--- Data extracts ---
+ + + + + + +

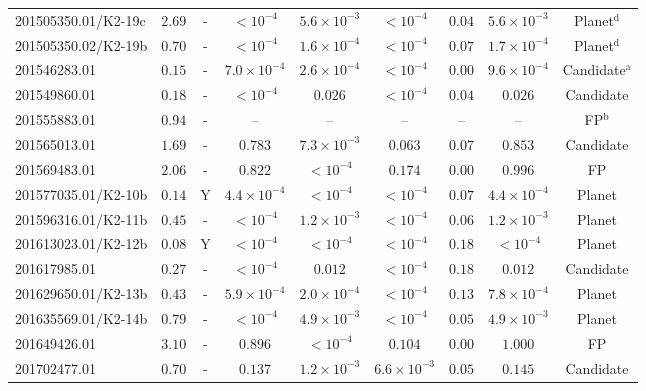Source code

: \begin{landscape}
{\begin{longtable}{lcccccccc}
201505350.01/K2-19c & $2.69$ &  - & $< 10^{-4}$ & $5.6\times10^{-3}$ & $< 10^{-4}$ & $0.04$ & $5.6\times10^{-3}$ & Planet$^{\textrm{d}}$  \\
201505350.02/K2-19b & $0.70$ &  - & $< 10^{-4}$ & $1.6\times10^{-4}$ & $< 10^{-4}$ & $0.07$ & $1.7\times10^{-4}$ & Planet$^{\textrm{d}}$  \\
201546283.01 & $0.15$ &  - & $7.0\times10^{-4}$ & $2.6\times10^{-4}$ & $< 10^{-4}$ & $0.00$ & $9.6\times10^{-4}$ & Candidate$^{\textrm{a}}$  \\
201549860.01 & $0.18$ &  - & $< 10^{-4}$ & $0.026$ & $< 10^{-4}$ & $0.04$ & $0.026$ & Candidate  \\
 \color{red} 201555883.01  & \color{red}  $0.94$  & \color{red}   -  & \color{red}   --  & \color{red}   --  & \color{red}   --  & \color{red}   --  & \color{red}  --  & \color{red}  FP$^{\textrm{b}}$ \\
201565013.01 & $1.69$ &  - & $0.783$ & $7.3\times10^{-3}$ & $0.063$ & $0.07$ & $0.853$ & Candidate  \\
 \color{red} 201569483.01  & \color{red}  $2.06$  & \color{red}   -  & \color{red}  $0.822$  & \color{red}  $< 10^{-4}$  & \color{red}  $0.174$  & \color{red}  $0.00$  & \color{red}  $0.996$  & \color{red}  FP \\
201577035.01/K2-10b & $0.14$ &  Y & $4.4\times10^{-4}$ & $< 10^{-4}$ & $< 10^{-4}$ & $0.07$ & $4.4\times10^{-4}$ & Planet  \\
201596316.01/K2-11b & $0.45$ &  - & $< 10^{-4}$ & $1.2\times10^{-3}$ & $< 10^{-4}$ & $0.06$ & $1.2\times10^{-3}$ & Planet  \\
201613023.01/K2-12b & $0.08$ &  Y & $< 10^{-4}$ & $< 10^{-4}$ & $< 10^{-4}$ & $0.18$ & $< 10^{-4}$ & Planet  \\
201617985.01 & $0.27$ &  - & $< 10^{-4}$ & $0.012$ & $< 10^{-4}$ & $0.18$ & $0.012$ & Candidate  \\
201629650.01/K2-13b & $0.43$ &  - & $5.9\times10^{-4}$ & $2.0\times10^{-4}$ & $< 10^{-4}$ & $0.13$ & $7.8\times10^{-4}$ & Planet  \\
201635569.01/K2-14b & $0.79$ &  - & $< 10^{-4}$ & $4.9\times10^{-3}$ & $< 10^{-4}$ & $0.05$ & $4.9\times10^{-3}$ & Planet  \\
 \color{red} 201649426.01  & \color{red}  $3.10$  & \color{red}   -  & \color{red}  $0.896$  & \color{red}  $< 10^{-4}$  & \color{red}  $0.104$  & \color{red}  $0.00$  & \color{red}  $1.000$  & \color{red}  FP \\
201702477.01 & $0.70$ &  - & $0.137$ & $1.2\times10^{-3}$ & $6.6\times10^{-3}$ & $0.05$ & $0.145$ & Candidate  \\

\end{longtable}}
\end{landscape}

+ + + + + + +

--- Task statement ---
Pictures excluded, repeat the records exactly from their opening line through the line containing "201565013.01 & $1.69$".

--- Solved exercise ---
Source code

: \begin{landscape}
{\begin{longtable}{lcccccccc}
201505350.01/K2-19c & $2.69$ &  - & $< 10^{-4}$ & $5.6\times10^{-3}$ & $< 10^{-4}$ & $0.04$ & $5.6\times10^{-3}$ & Planet$^{\textrm{d}}$  \\
201505350.02/K2-19b & $0.70$ &  - & $< 10^{-4}$ & $1.6\times10^{-4}$ & $< 10^{-4}$ & $0.07$ & $1.7\times10^{-4}$ & Planet$^{\textrm{d}}$  \\
201546283.01 & $0.15$ &  - & $7.0\times10^{-4}$ & $2.6\times10^{-4}$ & $< 10^{-4}$ & $0.00$ & $9.6\times10^{-4}$ & Candidate$^{\textrm{a}}$  \\
201549860.01 & $0.18$ &  - & $< 10^{-4}$ & $0.026$ & $< 10^{-4}$ & $0.04$ & $0.026$ & Candidate  \\
 \color{red} 201555883.01  & \color{red}  $0.94$  & \color{red}   -  & \color{red}   --  & \color{red}   --  & \color{red}   --  & \color{red}   --  & \color{red}  --  & \color{red}  FP$^{\textrm{b}}$ \\
201565013.01 & $1.69$ &  - & $0.783$ & $7.3\times10^{-3}$ & $0.063$ & $0.07$ & $0.853$ & Candidate  \\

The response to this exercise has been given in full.